**Exercise**
Copy every line of the material precisely.

**Records provided**
****************************************
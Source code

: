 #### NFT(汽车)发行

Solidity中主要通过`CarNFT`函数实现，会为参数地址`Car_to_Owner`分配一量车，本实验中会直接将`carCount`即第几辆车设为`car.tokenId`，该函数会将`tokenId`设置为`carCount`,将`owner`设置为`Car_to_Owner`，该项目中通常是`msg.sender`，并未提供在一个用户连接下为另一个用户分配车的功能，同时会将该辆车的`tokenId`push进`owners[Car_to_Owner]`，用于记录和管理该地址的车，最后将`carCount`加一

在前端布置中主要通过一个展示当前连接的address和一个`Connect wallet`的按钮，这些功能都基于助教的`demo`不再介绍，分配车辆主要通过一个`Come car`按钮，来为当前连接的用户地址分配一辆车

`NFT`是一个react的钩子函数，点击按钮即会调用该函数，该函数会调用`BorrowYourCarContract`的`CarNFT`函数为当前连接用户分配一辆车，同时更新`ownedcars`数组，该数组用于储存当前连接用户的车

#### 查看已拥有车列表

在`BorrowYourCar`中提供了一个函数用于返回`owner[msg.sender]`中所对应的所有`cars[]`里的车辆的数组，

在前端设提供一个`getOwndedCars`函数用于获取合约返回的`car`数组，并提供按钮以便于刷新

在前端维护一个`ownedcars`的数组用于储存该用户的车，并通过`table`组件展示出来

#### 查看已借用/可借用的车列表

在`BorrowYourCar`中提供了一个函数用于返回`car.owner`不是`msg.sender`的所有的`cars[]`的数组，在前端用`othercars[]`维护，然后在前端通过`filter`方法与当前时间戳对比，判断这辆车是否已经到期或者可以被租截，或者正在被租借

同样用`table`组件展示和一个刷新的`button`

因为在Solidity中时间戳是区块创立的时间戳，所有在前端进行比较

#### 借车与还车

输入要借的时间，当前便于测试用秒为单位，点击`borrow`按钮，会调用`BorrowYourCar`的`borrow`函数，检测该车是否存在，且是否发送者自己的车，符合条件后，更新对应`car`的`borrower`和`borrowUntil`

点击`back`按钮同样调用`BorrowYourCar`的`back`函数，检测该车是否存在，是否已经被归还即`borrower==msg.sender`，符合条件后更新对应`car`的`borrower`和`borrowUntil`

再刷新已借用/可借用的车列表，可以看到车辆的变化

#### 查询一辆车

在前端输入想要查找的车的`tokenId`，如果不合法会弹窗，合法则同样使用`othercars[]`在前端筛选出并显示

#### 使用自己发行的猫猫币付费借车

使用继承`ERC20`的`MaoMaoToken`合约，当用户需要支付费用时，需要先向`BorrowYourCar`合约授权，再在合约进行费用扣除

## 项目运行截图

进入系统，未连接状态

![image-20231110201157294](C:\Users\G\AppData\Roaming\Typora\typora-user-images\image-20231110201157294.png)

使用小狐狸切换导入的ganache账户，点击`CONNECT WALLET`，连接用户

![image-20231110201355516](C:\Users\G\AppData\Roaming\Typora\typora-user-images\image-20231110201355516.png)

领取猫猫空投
****************************************
**Written answer**
Source code

: #### NFT(汽车)发行

Solidity中主要通过`CarNFT`函数实现，会为参数地址`Car_to_Owner`分配一量车，本实验中会直接将`carCount`即第几辆车设为`car.tokenId`，该函数会将`tokenId`设置为`carCount`,将`owner`设置为`Car_to_Owner`，该项目中通常是`msg.sender`，并未提供在一个用户连接下为另一个用户分配车的功能，同时会将该辆车的`tokenId`push进`owners[Car_to_Owner]`，用于记录和管理该地址的车，最后将`carCount`加一

在前端布置中主要通过一个展示当前连接的address和一个`Connect wallet`的按钮，这些功能都基于助教的`demo`不再介绍，分配车辆主要通过一个`Come car`按钮，来为当前连接的用户地址分配一辆车

`NFT`是一个react的钩子函数，点击按钮即会调用该函数，该函数会调用`BorrowYourCarContract`的`CarNFT`函数为当前连接用户分配一辆车，同时更新`ownedcars`数组，该数组用于储存当前连接用户的车

#### 查看已拥有车列表

在`BorrowYourCar`中提供了一个函数用于返回`owner[msg.sender]`中所对应的所有`cars[]`里的车辆的数组，

在前端设提供一个`getOwndedCars`函数用于获取合约返回的`car`数组，并提供按钮以便于刷新

在前端维护一个`ownedcars`的数组用于储存该用户的车，并通过`table`组件展示出来

#### 查看已借用/可借用的车列表

在`BorrowYourCar`中提供了一个函数用于返回`car.owner`不是`msg.sender`的所有的`cars[]`的数组，在前端用`othercars[]`维护，然后在前端通过`filter`方法与当前时间戳对比，判断这辆车是否已经到期或者可以被租截，或者正在被租借

同样用`table`组件展示和一个刷新的`button`

因为在Solidity中时间戳是区块创立的时间戳，所有在前端进行比较

#### 借车与还车

输入要借的时间，当前便于测试用秒为单位，点击`borrow`按钮，会调用`BorrowYourCar`的`borrow`函数，检测该车是否存在，且是否发送者自己的车，符合条件后，更新对应`car`的`borrower`和`borrowUntil`

点击`back`按钮同样调用`BorrowYourCar`的`back`函数，检测该车是否存在，是否已经被归还即`borrower==msg.sender`，符合条件后更新对应`car`的`borrower`和`borrowUntil`

再刷新已借用/可借用的车列表，可以看到车辆的变化

#### 查询一辆车

在前端输入想要查找的车的`tokenId`，如果不合法会弹窗，合法则同样使用`othercars[]`在前端筛选出并显示

#### 使用自己发行的猫猫币付费借车

使用继承`ERC20`的`MaoMaoToken`合约，当用户需要支付费用时，需要先向`BorrowYourCar`合约授权，再在合约进行费用扣除

## 项目运行截图

进入系统，未连接状态

![image-20231110201157294](C:\Users\G\AppData\Roaming\Typora\typora-user-images\image-20231110201157294.png)

使用小狐狸切换导入的ganache账户，点击`CONNECT WALLET`，连接用户

![image-20231110201355516](C:\Users\G\AppData\Roaming\Typora\typora-user-images\image-20231110201355516.png)

领取猫猫空投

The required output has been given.